## EXCERPTED RECORDS
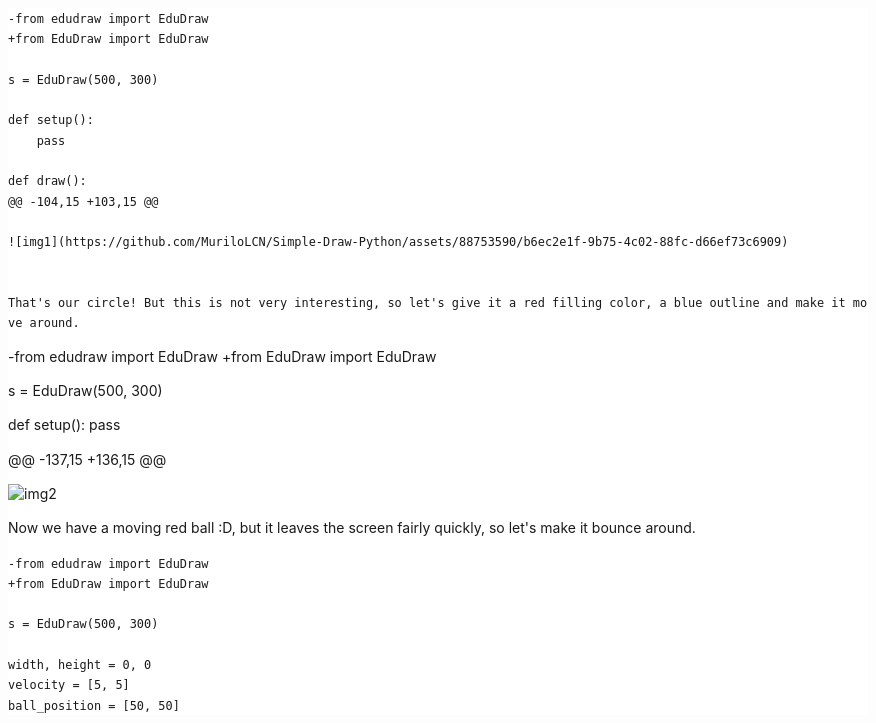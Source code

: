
  ```
-from edudraw import EduDraw
+from EduDraw import EduDraw
 
 s = EduDraw(500, 300)
 
 def setup():
     pass
 
 def draw():
@@ -104,15 +103,15 @@
 
 ![img1](https://github.com/MuriloLCN/Simple-Draw-Python/assets/88753590/b6ec2e1f-9b75-4c02-88fc-d66ef73c6909)
 
 
 That's our circle! But this is not very interesting, so let's give it a red filling color, a blue outline and make it move around.
 
 ```
-from edudraw import EduDraw
+from EduDraw import EduDraw
 
 s = EduDraw(500, 300)
 
 
 def setup():
     pass
 
@@ -137,15 +136,15 @@
 
 ![img2](https://github.com/MuriloLCN/Simple-Draw-Python/assets/88753590/b780f016-ef8f-4f66-8d29-120736602985)
 
 
 Now we have a moving red ball :D, but it leaves the screen fairly quickly, so let's make it bounce around.
 
 ```
-from edudraw import EduDraw
+from EduDraw import EduDraw
 
 s = EduDraw(500, 300)
 
 width, height = 0, 0
 velocity = [5, 5]
 ball_position = [50, 50]
```

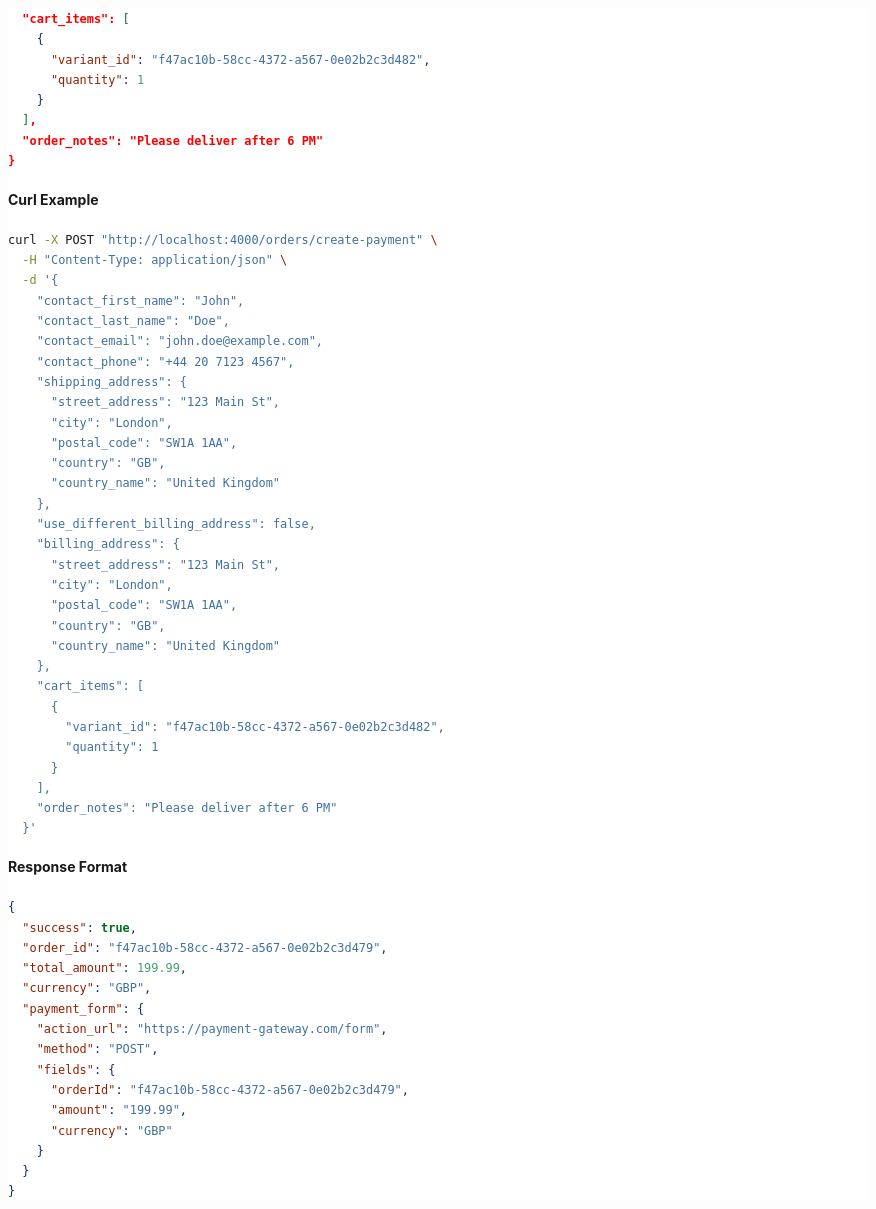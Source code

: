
 ```json
  "cart_items": [
    {
      "variant_id": "f47ac10b-58cc-4372-a567-0e02b2c3d482",
      "quantity": 1
    }
  ],
  "order_notes": "Please deliver after 6 PM"
}
```

#### Curl Example

```bash
curl -X POST "http://localhost:4000/orders/create-payment" \
  -H "Content-Type: application/json" \
  -d '{
    "contact_first_name": "John",
    "contact_last_name": "Doe",
    "contact_email": "john.doe@example.com",
    "contact_phone": "+44 20 7123 4567",
    "shipping_address": {
      "street_address": "123 Main St",
      "city": "London",
      "postal_code": "SW1A 1AA",
      "country": "GB",
      "country_name": "United Kingdom"
    },
    "use_different_billing_address": false,
    "billing_address": {
      "street_address": "123 Main St",
      "city": "London",
      "postal_code": "SW1A 1AA",
      "country": "GB",
      "country_name": "United Kingdom"
    },
    "cart_items": [
      {
        "variant_id": "f47ac10b-58cc-4372-a567-0e02b2c3d482",
        "quantity": 1
      }
    ],
    "order_notes": "Please deliver after 6 PM"
  }'
```

#### Response Format

```json
{
  "success": true,
  "order_id": "f47ac10b-58cc-4372-a567-0e02b2c3d479",
  "total_amount": 199.99,
  "currency": "GBP",
  "payment_form": {
    "action_url": "https://payment-gateway.com/form",
    "method": "POST",
    "fields": {
      "orderId": "f47ac10b-58cc-4372-a567-0e02b2c3d479",
      "amount": "199.99",
      "currency": "GBP"
    }
  }
}
```
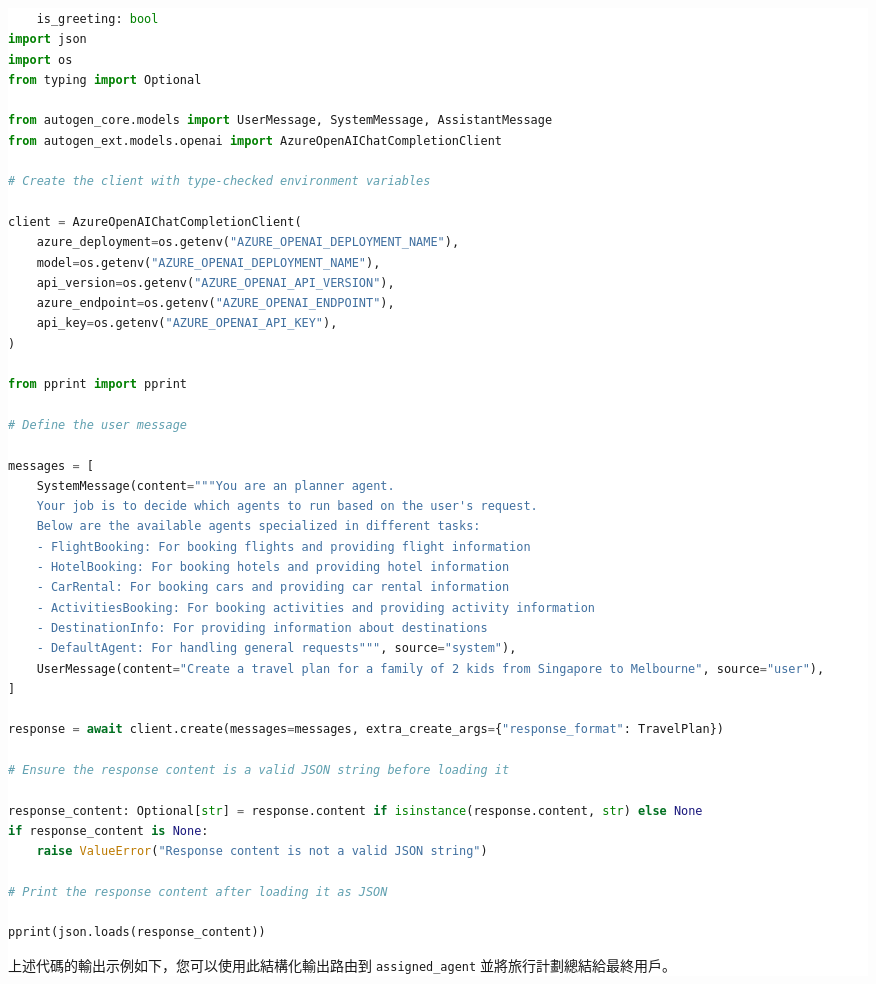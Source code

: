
 ```python
    is_greeting: bool
import json
import os
from typing import Optional

from autogen_core.models import UserMessage, SystemMessage, AssistantMessage
from autogen_ext.models.openai import AzureOpenAIChatCompletionClient

# Create the client with type-checked environment variables

client = AzureOpenAIChatCompletionClient(
    azure_deployment=os.getenv("AZURE_OPENAI_DEPLOYMENT_NAME"),
    model=os.getenv("AZURE_OPENAI_DEPLOYMENT_NAME"),
    api_version=os.getenv("AZURE_OPENAI_API_VERSION"),
    azure_endpoint=os.getenv("AZURE_OPENAI_ENDPOINT"),
    api_key=os.getenv("AZURE_OPENAI_API_KEY"),
)

from pprint import pprint

# Define the user message

messages = [
    SystemMessage(content="""You are an planner agent.
    Your job is to decide which agents to run based on the user's request.
    Below are the available agents specialized in different tasks:
    - FlightBooking: For booking flights and providing flight information
    - HotelBooking: For booking hotels and providing hotel information
    - CarRental: For booking cars and providing car rental information
    - ActivitiesBooking: For booking activities and providing activity information
    - DestinationInfo: For providing information about destinations
    - DefaultAgent: For handling general requests""", source="system"),
    UserMessage(content="Create a travel plan for a family of 2 kids from Singapore to Melbourne", source="user"),
]

response = await client.create(messages=messages, extra_create_args={"response_format": TravelPlan})

# Ensure the response content is a valid JSON string before loading it

response_content: Optional[str] = response.content if isinstance(response.content, str) else None
if response_content is None:
    raise ValueError("Response content is not a valid JSON string")

# Print the response content after loading it as JSON

pprint(json.loads(response_content))
```

上述代碼的輸出示例如下，您可以使用此結構化輸出路由到 `assigned_agent` 並將旅行計劃總結給最終用戶。
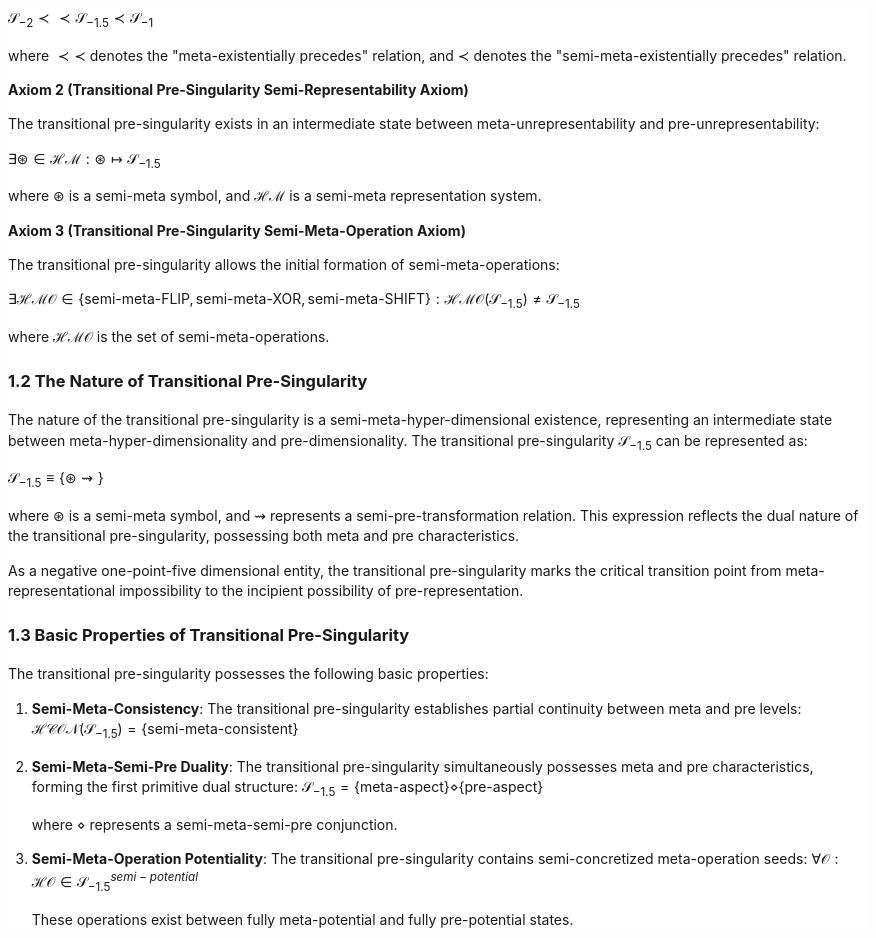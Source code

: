 $`\mathcal{S}_{-2} \prec\prec \mathcal{S}_{-1.5} \prec \mathcal{S}_{-1}`$

where $`\prec\prec`$ denotes the "meta-existentially precedes" relation, and $`\prec`$ denotes the "semi-meta-existentially precedes" relation.

**Axiom 2 (Transitional Pre-Singularity Semi-Representability Axiom)**

The transitional pre-singularity exists in an intermediate state between meta-unrepresentability and pre-unrepresentability:

$`\exists \circledast \in \mathcal{HM}: \circledast \mapsto \mathcal{S}_{-1.5}`$

where $`\circledast`$ is a semi-meta symbol, and $`\mathcal{HM}`$ is a semi-meta representation system.

**Axiom 3 (Transitional Pre-Singularity Semi-Meta-Operation Axiom)**

The transitional pre-singularity allows the initial formation of semi-meta-operations:

$`\exists \mathcal{HMO} \in \{\text{semi-meta-FLIP}, \text{semi-meta-XOR}, \text{semi-meta-SHIFT}\}: \mathcal{HMO}(\mathcal{S}_{-1.5}) \neq \mathcal{S}_{-1.5}`$

where $`\mathcal{HMO}`$ is the set of semi-meta-operations.

### 1.2 The Nature of Transitional Pre-Singularity

The nature of the transitional pre-singularity is a semi-meta-hyper-dimensional existence, representing an intermediate state between meta-hyper-dimensionality and pre-dimensionality. The transitional pre-singularity $`\mathcal{S}_{-1.5}`$ can be represented as:

$`\mathcal{S}_{-1.5} \equiv \{\circledast\rightsquigarrow\}`$

where $`\circledast`$ is a semi-meta symbol, and $`\rightsquigarrow`$ represents a semi-pre-transformation relation. This expression reflects the dual nature of the transitional pre-singularity, possessing both meta and pre characteristics.

As a negative one-point-five dimensional entity, the transitional pre-singularity marks the critical transition point from meta-representational impossibility to the incipient possibility of pre-representation.

### 1.3 Basic Properties of Transitional Pre-Singularity

The transitional pre-singularity possesses the following basic properties:

1. **Semi-Meta-Consistency**: The transitional pre-singularity establishes partial continuity between meta and pre levels:
   $`\mathcal{HCON}(\mathcal{S}_{-1.5}) = \{\text{semi-meta-consistent}\}`$

2. **Semi-Meta-Semi-Pre Duality**: The transitional pre-singularity simultaneously possesses meta and pre characteristics, forming the first primitive dual structure:
   $`\mathcal{S}_{-1.5} = \{\text{meta-aspect}\} \diamond \{\text{pre-aspect}\}`$
   
   where $`\diamond`$ represents a semi-meta-semi-pre conjunction.

3. **Semi-Meta-Operation Potentiality**: The transitional pre-singularity contains semi-concretized meta-operation seeds:
   $`\forall \mathcal{O}: \mathcal{HO} \in \mathcal{S}_{-1.5}^{semi-potential}`$
   
   These operations exist between fully meta-potential and fully pre-potential states.
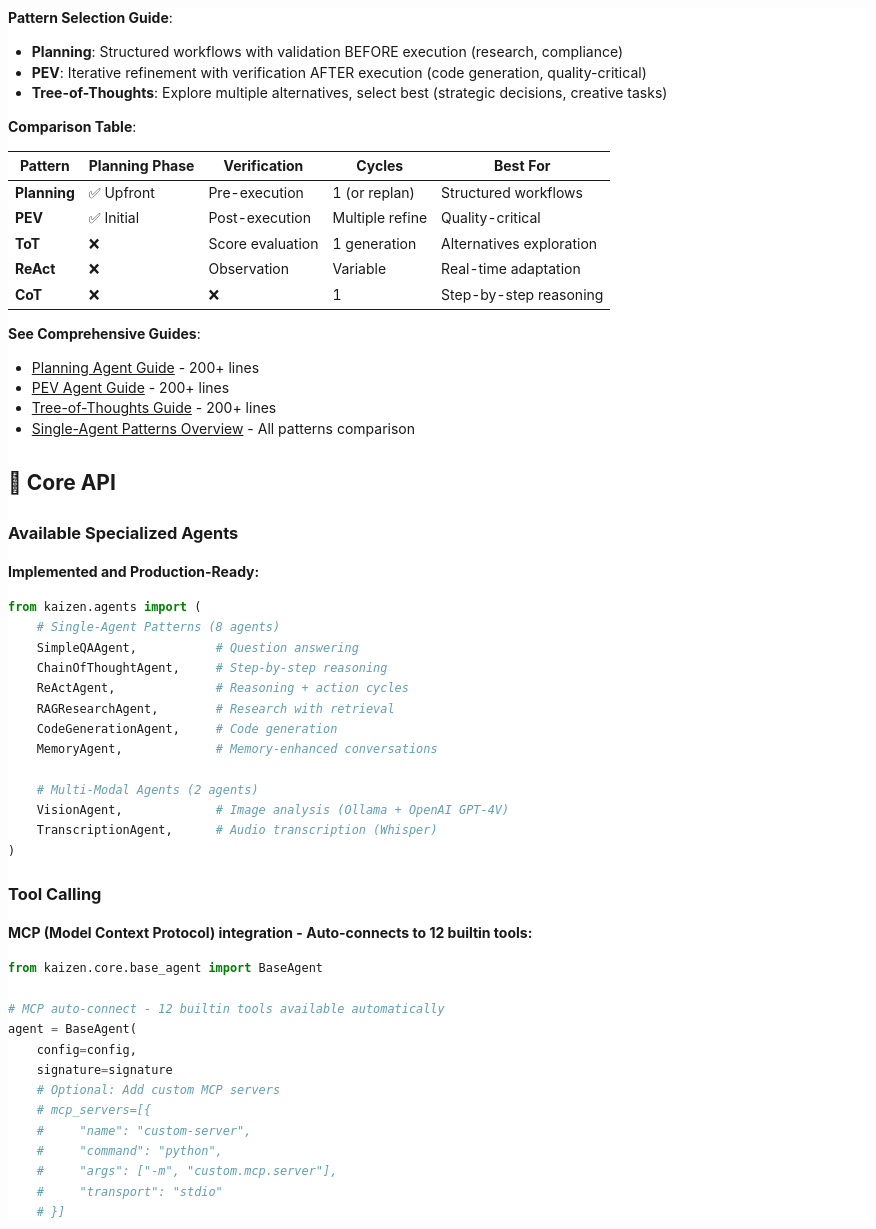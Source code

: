 **Pattern Selection Guide**:
- **Planning**: Structured workflows with validation BEFORE execution (research, compliance)
- **PEV**: Iterative refinement with verification AFTER execution (code generation, quality-critical)
- **Tree-of-Thoughts**: Explore multiple alternatives, select best (strategic decisions, creative tasks)

**Comparison Table**:

| Pattern | Planning Phase | Verification | Cycles | Best For |
|---------|---------------|--------------|--------|----------|
| **Planning** | ✅ Upfront | Pre-execution | 1 (or replan) | Structured workflows |
| **PEV** | ✅ Initial | Post-execution | Multiple refine | Quality-critical |
| **ToT** | ❌ | Score evaluation | 1 generation | Alternatives exploration |
| **ReAct** | ❌ | Observation | Variable | Real-time adaptation |
| **CoT** | ❌ | ❌ | 1 | Step-by-step reasoning |

**See Comprehensive Guides**:
- [Planning Agent Guide](docs/guides/planning-agent.md) - 200+ lines
- [PEV Agent Guide](docs/guides/pev-agent.md) - 200+ lines
- [Tree-of-Thoughts Guide](docs/guides/tree-of-thoughts-agent.md) - 200+ lines
- [Single-Agent Patterns Overview](docs/guides/single-agent-patterns.md) - All patterns comparison

## 🎯 Core API

### Available Specialized Agents

**Implemented and Production-Ready:**
```python
from kaizen.agents import (
    # Single-Agent Patterns (8 agents)
    SimpleQAAgent,           # Question answering
    ChainOfThoughtAgent,     # Step-by-step reasoning
    ReActAgent,              # Reasoning + action cycles
    RAGResearchAgent,        # Research with retrieval
    CodeGenerationAgent,     # Code generation
    MemoryAgent,             # Memory-enhanced conversations

    # Multi-Modal Agents (2 agents)
    VisionAgent,             # Image analysis (Ollama + OpenAI GPT-4V)
    TranscriptionAgent,      # Audio transcription (Whisper)
)
```

### Tool Calling

**MCP (Model Context Protocol) integration - Auto-connects to 12 builtin tools:**

```python
from kaizen.core.base_agent import BaseAgent

# MCP auto-connect - 12 builtin tools available automatically
agent = BaseAgent(
    config=config,
    signature=signature
    # Optional: Add custom MCP servers
    # mcp_servers=[{
    #     "name": "custom-server",
    #     "command": "python",
    #     "args": ["-m", "custom.mcp.server"],
    #     "transport": "stdio"
    # }]
```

## ASSIGNMENT
Above are the records; repeat exactly the lines from the one holding "Step-by-step reasoning |" down to the one holding "Guide](docs/guides/tree-of-thoughts-agent.md) - 200+ lines", end lines included.

## FINAL ANSWER
| **CoT** | ❌ | ❌ | 1 | Step-by-step reasoning |

**See Comprehensive Guides**:
- [Planning Agent Guide](docs/guides/planning-agent.md) - 200+ lines
- [PEV Agent Guide](docs/guides/pev-agent.md) - 200+ lines
- [Tree-of-Thoughts Guide](docs/guides/tree-of-thoughts-agent.md) - 200+ lines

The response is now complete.